At the weekend Helen and I were experimented on, and then to make up for it were given cake!
Doing psychology or linguistics experiments is a fairly common feature of the undergraduate lifestyle. There are always MSc or PhD students willing to give you something in exchange for screwing up their experiment giving them useful data.
Emily’s doing some research into the two-stage model of word recall/production. Maybe she’ll actually blog about it at some point, and give the proper details. Until then you’ll have to put up with my loose interpretation of her explanation from Saturday.
- Word recall and production is modelled as a two stage process.
- The first stage calls up semantic details and (crucially) syntactic details. So you know what the word means and how to use it. But you don’t actually know the word!
- The trick is to force people to manage the first step but to stall at the second step — the point where the word is on the tip of your tongue but you just can’t quite bring it forth. Tip-of-tongue state (ToT from now on).
- Once you’ve got your lab rats into ToT you can ask them questions which should, according to the model, be answerable — like whether the word is a mass or count noun.
(Emily’s actual work relates to sign language production too, so all this was being done on native English speakers as a control group. Then the hard work of putting signers into tip-of-finger state must commence.)
The actual experiment involved watching a screen flash up definitions for words, which we then had to write down. The hope was that we’d eventually hit a definition for which we knew the word but couldn’t quite bring it to the fore. In which case there were further boxes to complete regarding initial letters, syllables, mass/count. Out of 60 definitions I only found myself in ToT once. Compared to about 5 occasions when I couldn’t think of a word at all that would fit the definition.
So we did that, ate chocolate cake and drank tea.
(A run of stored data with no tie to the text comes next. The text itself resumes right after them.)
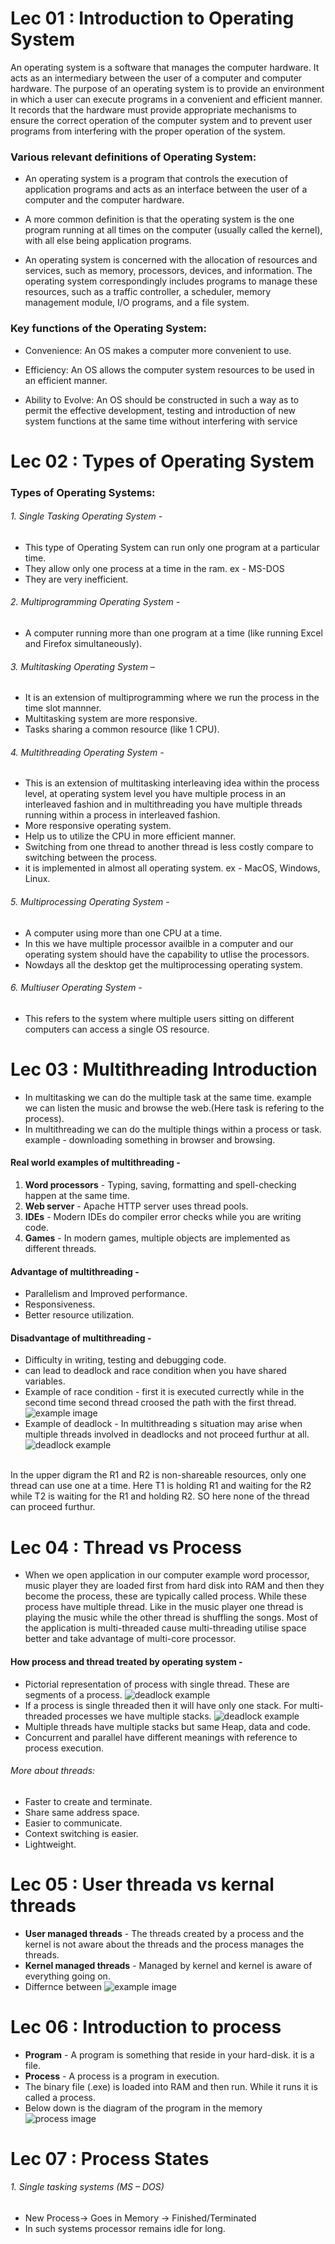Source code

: <h1> <span>Lec 01 : </span>Introduction to Operating System </h1>
<p>
An operating system is a software that manages the computer hardware. It acts as an intermediary between the user of a computer and computer hardware. The purpose of an operating system is to provide an environment in which a user can execute programs in a convenient and efficient manner. It records that the hardware must provide appropriate mechanisms to ensure the correct operation of the computer system and to prevent user programs from interfering with the proper operation of the system.
</p>

<h3>Various relevant definitions of Operating System:</h3>

- An operating system is a program that controls the execution of application programs and acts as an interface between the user of a computer and the computer hardware.

- A more common definition is that the operating system is the one program running at all times on the computer (usually called the kernel), with all else being application programs.

- An operating system is concerned with the allocation of resources and services, such as memory, processors, devices, and information. The operating system correspondingly includes programs to manage these resources, such as a traffic controller, a scheduler, memory management module, I/O programs, and a file system.



<h3>Key functions of the Operating System:</h3>

- Convenience: An OS makes a computer more convenient to use.

- Efficiency: An OS allows the computer system resources to be used in an efficient manner.

- Ability to Evolve: An OS should be constructed in such a way as to permit the effective development, testing and introduction of new system functions at the same time without interfering with service


<h1> <span>Lec 02 : </span>Types of Operating System</h1>

<h3>Types of Operating Systems:</h3>


<h6>1. Single Tasking Operating System -</h6>

- This type of Operating System can run only one program at a particular time.
- They allow only one process at a time in the ram. ex - MS-DOS 
- They are very inefficient.

<h6>2. Multiprogramming Operating System -</h6> 

- A computer running more than one program at a time (like running Excel and Firefox simultaneously).

<h6>3. Multitasking Operating System –</h6>

- It is an extension of multiprogramming where we run the process in the time slot mannner.
- Multitasking system are more responsive.
- Tasks sharing a common resource (like 1 CPU).

<h6>4. Multithreading Operating System -</h6>

- This is an extension of multitasking interleaving idea within the process level, at operating system level you have multiple process in an interleaved fashion and in multithreading you have multiple threads running within a process in interleaved fashion.
- More responsive operating system.
- Help us to utilize the CPU in more efficient manner.
- Switching from one thread to another thread is less costly compare to switching between the process.
- it is implemented in almost all operating system. ex -  MacOS, Windows, Linux.

<h6>5. Multiprocessing Operating System -</h6>

- A computer using more than one CPU at a time.
- In this we have multiple processor availble in a computer and our operating system should have the capability to utlise the processors.
- Nowdays all the desktop get the multiprocessing operating system.


<h6>6. Multiuser Operating System -</h6> 

- This refers to the system where multiple users sitting on different computers can access a single OS resource.


# Lec 03 : Multithreading Introduction
- In multitasking we can do the multiple task at the same time. example we can listen the music and browse the web.(Here task is refering to the process).
- In multithreading we can do the multiple things within a process or task. example - downloading something in browser and browsing.

#### Real world examples of multithreading -
1. <b>Word processors</b> - Typing, saving, formatting and spell-checking happen at the same time.
2. <b>Web server</b> - Apache HTTP server uses thread pools.
3. <b>IDEs</b> - Modern IDEs do compiler error checks while you are writing code.
4. <b>Games</b> - In modern games, multiple objects are implemented as different threads.

#### Advantage of multithreading -
- Parallelism and Improved performance.
- Responsiveness.
- Better resource utilization.

#### Disadvantage of multithreading -
- Difficulty in writing, testing and debugging code.
- can lead to deadlock and race condition when you have shared variables.
- Example of race condition -
first it is executed currectly while in the second time second thread croosed the path with the first thread.
![example image](/images/raceCondition.png "Example image")
- Example of deadlock - In multithreading s situation may arise when multiple threads involved in deadlocks and not proceed furthur at all.<br>
![deadlock example](/images/deadlock.png "deadlock example")
<br>
In the upper digram the R1 and R2 is non-shareable resources, only one thread can use one at a time. Here T1 is holding R1 and waiting for the R2 while T2 is waiting for the R1 and holding R2. SO here none of the thread can proceed furthur.



# Lec 04 : Thread vs Process

- When we open application in our computer example word processor, music player they are loaded first from hard disk into RAM and then they become the process, these are typically called process. While these process have multiple thread. Like in the music player one thread is playing the music while the other thread is shuffling the songs. Most of the application is multi-threaded cause multi-threading utilise space better and take advantage of multi-core processor.

#### How process and thread treated by operating system -
- Pictorial representation of process with single thread. These are segments of a process.
![deadlock example](/images/singleThread.png "deadlock example")
- If a process is single threaded then it will have only one stack. For multi-threaded processes we have multiple stacks.
![deadlock example](/images/multipleThread.png "deadlock example")
- Multiple threads have multiple stacks but same Heap, data and code.
- Concurrent and parallel have different meanings with reference to process execution.
###### More about threads:
- Faster to create and terminate.
- Share same address space.
- Easier to communicate.
- Context switching is easier.
- Lightweight.


# Lec 05 : User threada vs kernal threads
- <b>User managed threads</b> - The threads created by a process and the kernel is not aware about the threads and the process manages the threads.
- <b>Kernel managed threads</b> - Managed by kernel and kernel is aware of everything going on.
- Differnce between 
![example image](/images/lec5notes.png "Example image")



# Lec 06 : Introduction to process
- <b>Program</b> - A program is something that reside in your hard-disk. it is a file.
- <b>Process</b> - A process is a program in execution.
- The binary file (.exe) is loaded into RAM and then run. While it runs it is called a process.
- Below down is the diagram of the program in the memory
![process image](/images/process.png "process image")


# Lec 07 : Process States
<h6> 1. Single tasking systems (MS – DOS) </h6>

- New Process-> Goes in Memory -> Finished/Terminated
- In such systems processor remains idle for long.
We walked around the shops in the Newington and Grassmarket area for the afternoon. Got some lunch in Cafe Luciano (amazing bacon rolls) and took a bus over to Stockbridge for more wandering. We met Sarah (from our old sign language class) and her partner (Steve?) in the one pub that wasn’t completely rugbified to the gills. Then we went over for tea at Sarah and Ferdia’s (different Sarah). I now know what Julia Roberts’ favourite drink is.